From the NYT:
At least two foreign journalists living in Beijing have had their Google e-mail accounts hacked, a journalists’ advocacy group in China said Monday. The hackers changed settings so that all Gmail messages would be forwarded to unfamiliar addresses.
The journalists apparently discovered that their accounts had been hacked after Google announced last week that hackers had attempted sophisticated attacks on its security infrastructure. The attacks were traced to mainland China. Google also said that two Gmail accounts had been compromised and, separately, that dozens of people pressing for human rights in China had had their e-mail accounts hacked. In retaliation, Google had said it would talk to the Chinese government about ceasing the practice of self-censorship of its Chinese-language search engine, Google.cn, and that the search company could close down or curtail its operations in China.

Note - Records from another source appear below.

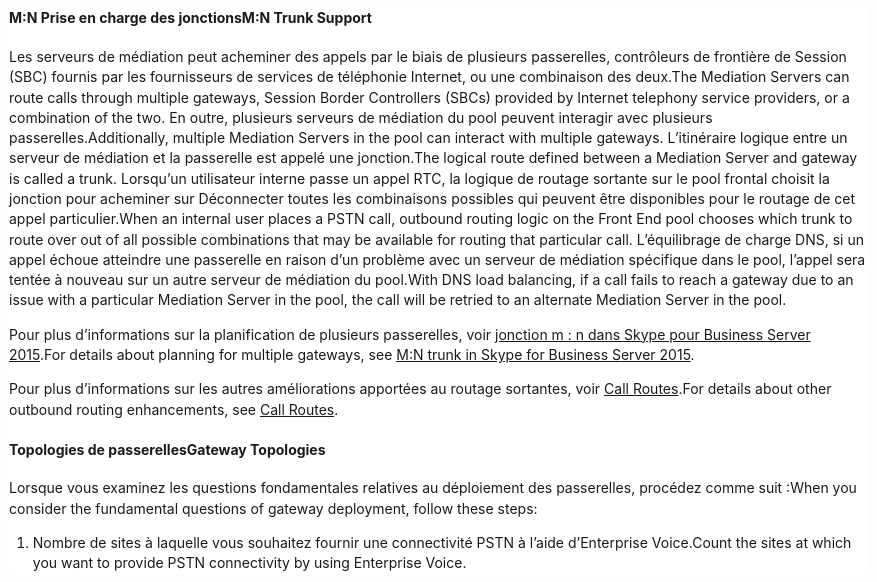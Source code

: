 #### <a name="mn-trunk-support"></a><span data-ttu-id="1346e-190">M:N Prise en charge des jonctions</span><span class="sxs-lookup"><span data-stu-id="1346e-190">M:N Trunk Support</span></span>

<span data-ttu-id="1346e-191">Les serveurs de médiation peut acheminer des appels par le biais de plusieurs passerelles, contrôleurs de frontière de Session (SBC) fournis par les fournisseurs de services de téléphonie Internet, ou une combinaison des deux.</span><span class="sxs-lookup"><span data-stu-id="1346e-191">The Mediation Servers can route calls through multiple gateways, Session Border Controllers (SBCs) provided by Internet telephony service providers, or a combination of the two.</span></span> <span data-ttu-id="1346e-192">En outre, plusieurs serveurs de médiation du pool peuvent interagir avec plusieurs passerelles.</span><span class="sxs-lookup"><span data-stu-id="1346e-192">Additionally, multiple Mediation Servers in the pool can interact with multiple gateways.</span></span> <span data-ttu-id="1346e-193">L’itinéraire logique entre un serveur de médiation et la passerelle est appelé une jonction.</span><span class="sxs-lookup"><span data-stu-id="1346e-193">The logical route defined between a Mediation Server and gateway is called a trunk.</span></span> <span data-ttu-id="1346e-194">Lorsqu’un utilisateur interne passe un appel RTC, la logique de routage sortante sur le pool frontal choisit la jonction pour acheminer sur Déconnecter toutes les combinaisons possibles qui peuvent être disponibles pour le routage de cet appel particulier.</span><span class="sxs-lookup"><span data-stu-id="1346e-194">When an internal user places a PSTN call, outbound routing logic on the Front End pool chooses which trunk to route over out of all possible combinations that may be available for routing that particular call.</span></span> <span data-ttu-id="1346e-195">L’équilibrage de charge DNS, si un appel échoue atteindre une passerelle en raison d’un problème avec un serveur de médiation spécifique dans le pool, l’appel sera tentée à nouveau sur un autre serveur de médiation du pool.</span><span class="sxs-lookup"><span data-stu-id="1346e-195">With DNS load balancing, if a call fails to reach a gateway due to an issue with a particular Mediation Server in the pool, the call will be retried to an alternate Mediation Server in the pool.</span></span> 
  
<span data-ttu-id="1346e-196">Pour plus d’informations sur la planification de plusieurs passerelles, voir [jonction m : n dans Skype pour Business Server 2015](m-n-trunk.md).</span><span class="sxs-lookup"><span data-stu-id="1346e-196">For details about planning for multiple gateways, see [M:N trunk in Skype for Business Server 2015](m-n-trunk.md).</span></span>
  
<span data-ttu-id="1346e-197">Pour plus d’informations sur les autres améliorations apportées au routage sortantes, voir [Call Routes](http://technet.microsoft.com/library/a2ddf327-2ec4-407b-af0f-276f2b13eefd.aspx).</span><span class="sxs-lookup"><span data-stu-id="1346e-197">For details about other outbound routing enhancements, see [Call Routes](http://technet.microsoft.com/library/a2ddf327-2ec4-407b-af0f-276f2b13eefd.aspx).</span></span>
  
#### <a name="gateway-topologies"></a><span data-ttu-id="1346e-198">Topologies de passerelles</span><span class="sxs-lookup"><span data-stu-id="1346e-198">Gateway Topologies</span></span>

<span data-ttu-id="1346e-199">Lorsque vous examinez les questions fondamentales relatives au déploiement des passerelles, procédez comme suit :</span><span class="sxs-lookup"><span data-stu-id="1346e-199">When you consider the fundamental questions of gateway deployment, follow these steps:</span></span>
  
1. <span data-ttu-id="1346e-200">Nombre de sites à laquelle vous souhaitez fournir une connectivité PSTN à l’aide d’Enterprise Voice.</span><span class="sxs-lookup"><span data-stu-id="1346e-200">Count the sites at which you want to provide PSTN connectivity by using Enterprise Voice.</span></span>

The two foreign journalists recently victimized by hackers were among a large number of Gmail users in China who checked their accounts after Google’s announcement and discovered that their accounts had been compromised. In many of those cases, it was unclear exactly when the hackers had broken into the accounts. The attacks are separate from those that were aimed weeks ago at the security infrastructure of Google and more than 30 other companies and entities, most of them based in Silicon Valley, California… “We remind all members that journalists in China have been particular targets of hacker attacks in the last two years,” the journalists’ advocacy group, the Foreign Correspondents’ Club of China, said in its announcement of the recent attacks on the Gmail accounts.